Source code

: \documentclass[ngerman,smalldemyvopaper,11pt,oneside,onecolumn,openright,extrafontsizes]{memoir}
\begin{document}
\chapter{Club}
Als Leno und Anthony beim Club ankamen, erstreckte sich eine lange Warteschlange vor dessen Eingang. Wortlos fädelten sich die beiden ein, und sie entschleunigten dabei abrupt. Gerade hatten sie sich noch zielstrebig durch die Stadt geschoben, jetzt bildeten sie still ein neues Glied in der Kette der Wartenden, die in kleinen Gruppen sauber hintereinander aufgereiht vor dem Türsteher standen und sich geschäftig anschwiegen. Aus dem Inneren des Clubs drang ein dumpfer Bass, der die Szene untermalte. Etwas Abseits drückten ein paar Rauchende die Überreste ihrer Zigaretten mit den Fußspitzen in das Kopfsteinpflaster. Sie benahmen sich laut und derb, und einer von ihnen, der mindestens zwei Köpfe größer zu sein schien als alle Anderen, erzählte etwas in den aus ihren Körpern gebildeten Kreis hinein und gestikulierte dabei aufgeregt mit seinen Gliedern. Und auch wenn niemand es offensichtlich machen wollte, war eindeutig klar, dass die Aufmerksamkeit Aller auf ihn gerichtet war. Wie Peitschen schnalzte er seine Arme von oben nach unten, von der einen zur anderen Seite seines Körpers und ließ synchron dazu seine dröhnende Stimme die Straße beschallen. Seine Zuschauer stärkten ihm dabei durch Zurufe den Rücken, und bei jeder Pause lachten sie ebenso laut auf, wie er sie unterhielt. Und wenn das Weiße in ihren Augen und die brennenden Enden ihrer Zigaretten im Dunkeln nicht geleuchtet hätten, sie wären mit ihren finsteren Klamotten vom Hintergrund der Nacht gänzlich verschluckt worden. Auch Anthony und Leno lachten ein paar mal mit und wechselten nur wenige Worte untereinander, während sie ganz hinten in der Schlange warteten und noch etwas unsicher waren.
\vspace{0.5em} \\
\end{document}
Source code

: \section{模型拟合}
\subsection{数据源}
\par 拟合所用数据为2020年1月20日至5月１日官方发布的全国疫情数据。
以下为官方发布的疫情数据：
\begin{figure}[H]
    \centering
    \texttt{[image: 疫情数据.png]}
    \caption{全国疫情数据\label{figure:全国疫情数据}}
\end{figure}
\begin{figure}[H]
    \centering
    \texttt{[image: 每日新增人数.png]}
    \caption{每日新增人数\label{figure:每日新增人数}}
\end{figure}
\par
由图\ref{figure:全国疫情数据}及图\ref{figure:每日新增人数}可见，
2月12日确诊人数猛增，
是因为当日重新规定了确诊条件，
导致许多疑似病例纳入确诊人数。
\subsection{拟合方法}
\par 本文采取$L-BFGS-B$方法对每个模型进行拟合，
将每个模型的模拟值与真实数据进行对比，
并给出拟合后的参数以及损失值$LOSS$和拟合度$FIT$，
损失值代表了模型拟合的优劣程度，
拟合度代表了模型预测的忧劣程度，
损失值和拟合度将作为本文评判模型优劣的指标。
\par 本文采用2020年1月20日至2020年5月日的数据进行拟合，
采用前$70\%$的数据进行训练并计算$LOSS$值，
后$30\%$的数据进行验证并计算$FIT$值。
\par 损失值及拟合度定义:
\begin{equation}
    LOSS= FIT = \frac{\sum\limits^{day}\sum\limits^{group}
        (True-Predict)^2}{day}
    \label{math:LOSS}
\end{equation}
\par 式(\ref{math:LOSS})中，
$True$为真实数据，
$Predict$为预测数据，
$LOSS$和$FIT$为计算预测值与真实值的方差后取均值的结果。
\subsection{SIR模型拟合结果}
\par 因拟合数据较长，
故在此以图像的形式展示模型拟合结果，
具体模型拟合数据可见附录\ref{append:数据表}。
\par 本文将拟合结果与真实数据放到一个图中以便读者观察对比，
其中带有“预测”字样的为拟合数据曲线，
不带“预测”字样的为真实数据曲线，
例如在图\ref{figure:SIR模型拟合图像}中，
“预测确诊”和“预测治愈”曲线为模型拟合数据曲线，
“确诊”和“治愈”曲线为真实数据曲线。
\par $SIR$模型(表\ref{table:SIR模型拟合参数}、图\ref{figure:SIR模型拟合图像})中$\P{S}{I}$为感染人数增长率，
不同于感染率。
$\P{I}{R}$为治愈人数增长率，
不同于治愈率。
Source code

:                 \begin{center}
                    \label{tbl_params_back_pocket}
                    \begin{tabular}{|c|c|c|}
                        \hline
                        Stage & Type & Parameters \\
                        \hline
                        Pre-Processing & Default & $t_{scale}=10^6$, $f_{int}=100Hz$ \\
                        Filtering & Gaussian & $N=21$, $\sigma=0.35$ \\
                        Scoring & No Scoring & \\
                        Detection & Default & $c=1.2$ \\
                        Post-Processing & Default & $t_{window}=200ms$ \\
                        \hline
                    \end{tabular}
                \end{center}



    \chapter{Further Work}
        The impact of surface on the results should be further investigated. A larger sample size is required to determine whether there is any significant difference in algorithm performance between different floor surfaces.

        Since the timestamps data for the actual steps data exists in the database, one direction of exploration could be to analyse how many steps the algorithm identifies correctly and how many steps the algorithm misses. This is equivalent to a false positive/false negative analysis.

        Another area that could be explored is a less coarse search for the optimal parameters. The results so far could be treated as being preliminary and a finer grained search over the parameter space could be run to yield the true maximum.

•••••

◆ What the task requires: Wherever a line of the listing above contains the string "results", copy that line.

◆ Solution for this task:
        The impact of surface on the results should be further investigated. A larger sample size is required to determine whether there is any significant difference in algorithm performance between different floor surfaces.
        Another area that could be explored is a less coarse search for the optimal parameters. The results so far could be treated as being preliminary and a finer grained search over the parameter space could be run to yield the true maximum.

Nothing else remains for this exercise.